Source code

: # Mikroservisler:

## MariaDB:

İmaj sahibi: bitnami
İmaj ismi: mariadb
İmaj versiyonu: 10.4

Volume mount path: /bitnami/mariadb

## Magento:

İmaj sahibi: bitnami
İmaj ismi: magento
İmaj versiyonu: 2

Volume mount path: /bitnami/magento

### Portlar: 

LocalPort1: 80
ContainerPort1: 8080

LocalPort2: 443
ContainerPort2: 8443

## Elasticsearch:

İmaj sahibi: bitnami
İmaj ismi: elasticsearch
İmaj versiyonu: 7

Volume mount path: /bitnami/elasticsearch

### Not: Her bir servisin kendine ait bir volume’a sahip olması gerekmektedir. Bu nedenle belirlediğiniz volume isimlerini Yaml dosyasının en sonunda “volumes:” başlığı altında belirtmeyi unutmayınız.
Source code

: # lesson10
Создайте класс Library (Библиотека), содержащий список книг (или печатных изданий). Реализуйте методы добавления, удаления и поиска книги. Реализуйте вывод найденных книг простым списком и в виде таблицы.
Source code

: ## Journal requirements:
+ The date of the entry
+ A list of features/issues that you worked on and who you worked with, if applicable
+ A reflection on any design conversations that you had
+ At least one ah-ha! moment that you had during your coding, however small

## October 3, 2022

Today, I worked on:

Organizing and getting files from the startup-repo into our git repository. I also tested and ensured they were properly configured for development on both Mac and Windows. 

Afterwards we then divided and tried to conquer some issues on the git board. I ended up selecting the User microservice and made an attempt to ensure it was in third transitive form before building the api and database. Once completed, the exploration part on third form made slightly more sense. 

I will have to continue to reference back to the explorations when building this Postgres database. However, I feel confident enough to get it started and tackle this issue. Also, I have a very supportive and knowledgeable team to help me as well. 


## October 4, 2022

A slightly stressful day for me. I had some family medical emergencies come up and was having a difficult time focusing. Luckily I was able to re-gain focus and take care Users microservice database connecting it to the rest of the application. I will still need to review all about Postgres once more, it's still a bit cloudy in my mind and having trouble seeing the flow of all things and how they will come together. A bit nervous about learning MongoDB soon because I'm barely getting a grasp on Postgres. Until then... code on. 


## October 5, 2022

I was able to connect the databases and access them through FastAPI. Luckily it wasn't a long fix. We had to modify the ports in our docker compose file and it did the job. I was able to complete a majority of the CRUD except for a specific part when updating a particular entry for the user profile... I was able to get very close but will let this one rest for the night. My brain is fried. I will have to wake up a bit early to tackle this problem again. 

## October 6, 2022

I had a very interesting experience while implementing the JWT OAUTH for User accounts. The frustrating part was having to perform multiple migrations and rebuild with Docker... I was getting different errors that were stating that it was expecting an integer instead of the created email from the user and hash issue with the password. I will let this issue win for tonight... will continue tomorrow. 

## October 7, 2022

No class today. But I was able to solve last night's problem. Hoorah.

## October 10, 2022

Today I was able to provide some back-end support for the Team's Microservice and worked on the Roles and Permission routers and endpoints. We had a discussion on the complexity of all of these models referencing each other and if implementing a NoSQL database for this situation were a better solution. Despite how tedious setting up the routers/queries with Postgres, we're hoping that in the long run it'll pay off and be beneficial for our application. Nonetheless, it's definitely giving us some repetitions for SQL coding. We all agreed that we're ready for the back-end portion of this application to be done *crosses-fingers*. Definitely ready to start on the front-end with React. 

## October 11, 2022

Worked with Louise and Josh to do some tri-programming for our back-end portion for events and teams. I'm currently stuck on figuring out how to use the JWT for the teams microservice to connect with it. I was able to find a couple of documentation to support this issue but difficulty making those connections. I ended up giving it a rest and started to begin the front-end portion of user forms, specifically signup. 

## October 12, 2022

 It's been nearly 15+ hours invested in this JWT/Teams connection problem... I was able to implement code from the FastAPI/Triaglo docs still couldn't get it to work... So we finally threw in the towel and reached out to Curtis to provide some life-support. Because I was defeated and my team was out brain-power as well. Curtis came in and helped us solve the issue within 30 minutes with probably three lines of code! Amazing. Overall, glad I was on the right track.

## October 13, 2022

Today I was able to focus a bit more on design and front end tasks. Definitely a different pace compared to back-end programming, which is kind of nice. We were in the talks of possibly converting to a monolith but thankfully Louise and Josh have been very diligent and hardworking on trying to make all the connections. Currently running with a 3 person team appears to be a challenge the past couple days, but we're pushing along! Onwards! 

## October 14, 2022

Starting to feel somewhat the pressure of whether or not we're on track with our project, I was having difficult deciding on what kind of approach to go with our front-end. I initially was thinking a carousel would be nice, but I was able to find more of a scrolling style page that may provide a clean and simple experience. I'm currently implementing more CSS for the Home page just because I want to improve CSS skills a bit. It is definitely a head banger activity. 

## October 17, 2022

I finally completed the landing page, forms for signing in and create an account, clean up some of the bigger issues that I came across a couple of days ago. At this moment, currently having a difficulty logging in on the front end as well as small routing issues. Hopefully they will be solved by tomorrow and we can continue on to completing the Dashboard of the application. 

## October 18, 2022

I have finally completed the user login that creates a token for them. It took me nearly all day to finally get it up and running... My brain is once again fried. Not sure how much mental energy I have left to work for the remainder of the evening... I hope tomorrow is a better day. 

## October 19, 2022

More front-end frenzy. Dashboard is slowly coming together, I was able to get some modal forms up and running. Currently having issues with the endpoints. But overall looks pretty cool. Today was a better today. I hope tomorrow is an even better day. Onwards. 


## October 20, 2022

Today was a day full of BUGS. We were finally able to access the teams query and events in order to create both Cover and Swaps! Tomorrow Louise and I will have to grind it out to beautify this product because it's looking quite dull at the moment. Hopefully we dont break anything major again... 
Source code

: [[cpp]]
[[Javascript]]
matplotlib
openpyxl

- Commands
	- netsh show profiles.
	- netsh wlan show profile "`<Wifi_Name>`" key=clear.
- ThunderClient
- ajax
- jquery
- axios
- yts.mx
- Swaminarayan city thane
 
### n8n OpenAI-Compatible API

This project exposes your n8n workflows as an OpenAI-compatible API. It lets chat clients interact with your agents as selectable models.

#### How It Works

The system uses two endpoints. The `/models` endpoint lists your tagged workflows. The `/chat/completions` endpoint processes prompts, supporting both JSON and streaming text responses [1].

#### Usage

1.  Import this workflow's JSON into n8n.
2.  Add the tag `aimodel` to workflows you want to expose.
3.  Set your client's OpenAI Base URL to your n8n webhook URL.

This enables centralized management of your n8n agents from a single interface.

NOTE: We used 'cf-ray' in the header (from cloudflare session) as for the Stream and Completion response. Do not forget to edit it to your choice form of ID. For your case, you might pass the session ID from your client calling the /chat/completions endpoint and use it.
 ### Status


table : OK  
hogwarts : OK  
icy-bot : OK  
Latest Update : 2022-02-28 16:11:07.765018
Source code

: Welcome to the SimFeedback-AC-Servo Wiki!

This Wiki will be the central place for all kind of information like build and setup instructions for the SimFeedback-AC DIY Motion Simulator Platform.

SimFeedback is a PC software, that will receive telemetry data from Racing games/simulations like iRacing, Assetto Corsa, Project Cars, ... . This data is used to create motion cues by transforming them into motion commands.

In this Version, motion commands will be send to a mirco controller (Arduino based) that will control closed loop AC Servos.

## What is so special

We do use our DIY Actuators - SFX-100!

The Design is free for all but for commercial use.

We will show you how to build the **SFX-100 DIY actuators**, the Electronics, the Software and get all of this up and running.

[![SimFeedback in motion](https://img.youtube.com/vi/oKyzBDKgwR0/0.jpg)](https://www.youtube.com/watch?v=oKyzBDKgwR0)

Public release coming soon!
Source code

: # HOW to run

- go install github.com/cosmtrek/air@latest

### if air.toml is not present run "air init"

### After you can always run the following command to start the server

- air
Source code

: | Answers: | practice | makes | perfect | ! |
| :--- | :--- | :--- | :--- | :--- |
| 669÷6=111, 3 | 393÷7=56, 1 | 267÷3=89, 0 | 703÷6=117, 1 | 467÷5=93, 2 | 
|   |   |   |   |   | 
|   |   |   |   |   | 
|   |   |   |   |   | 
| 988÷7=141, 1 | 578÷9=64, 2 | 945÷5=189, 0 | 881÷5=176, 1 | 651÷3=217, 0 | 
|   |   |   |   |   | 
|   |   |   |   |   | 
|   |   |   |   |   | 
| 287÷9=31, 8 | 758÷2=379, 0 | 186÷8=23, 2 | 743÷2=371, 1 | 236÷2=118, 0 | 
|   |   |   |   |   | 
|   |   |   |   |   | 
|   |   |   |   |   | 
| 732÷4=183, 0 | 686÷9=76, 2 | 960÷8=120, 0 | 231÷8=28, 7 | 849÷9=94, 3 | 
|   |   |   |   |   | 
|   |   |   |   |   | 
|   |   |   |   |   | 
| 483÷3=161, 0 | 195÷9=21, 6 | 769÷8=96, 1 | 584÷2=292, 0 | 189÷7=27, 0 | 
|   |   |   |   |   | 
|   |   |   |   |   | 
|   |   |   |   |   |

—————

* _WHAT THE EXERCISE ASKS_:
Reproduce exactly the first line of the listing and every line after it, through the one containing "coding, however small". Nothing else belongs in the output.

* _TASK ANSWER_:
Source code

: # Mikroservisler:

## MariaDB:

İmaj sahibi: bitnami
İmaj ismi: mariadb
İmaj versiyonu: 10.4

Volume mount path: /bitnami/mariadb

## Magento:

İmaj sahibi: bitnami
İmaj ismi: magento
İmaj versiyonu: 2

Volume mount path: /bitnami/magento

### Portlar: 

LocalPort1: 80
ContainerPort1: 8080

LocalPort2: 443
ContainerPort2: 8443

## Elasticsearch:

İmaj sahibi: bitnami
İmaj ismi: elasticsearch
İmaj versiyonu: 7

Volume mount path: /bitnami/elasticsearch

### Not: Her bir servisin kendine ait bir volume’a sahip olması gerekmektedir. Bu nedenle belirlediğiniz volume isimlerini Yaml dosyasının en sonunda “volumes:” başlığı altında belirtmeyi unutmayınız.
Source code

: # lesson10
Создайте класс Library (Библиотека), содержащий список книг (или печатных изданий). Реализуйте методы добавления, удаления и поиска книги. Реализуйте вывод найденных книг простым списком и в виде таблицы.
Source code

: ## Journal requirements:
+ The date of the entry
+ A list of features/issues that you worked on and who you worked with, if applicable
+ A reflection on any design conversations that you had
+ At least one ah-ha! moment that you had during your coding, however small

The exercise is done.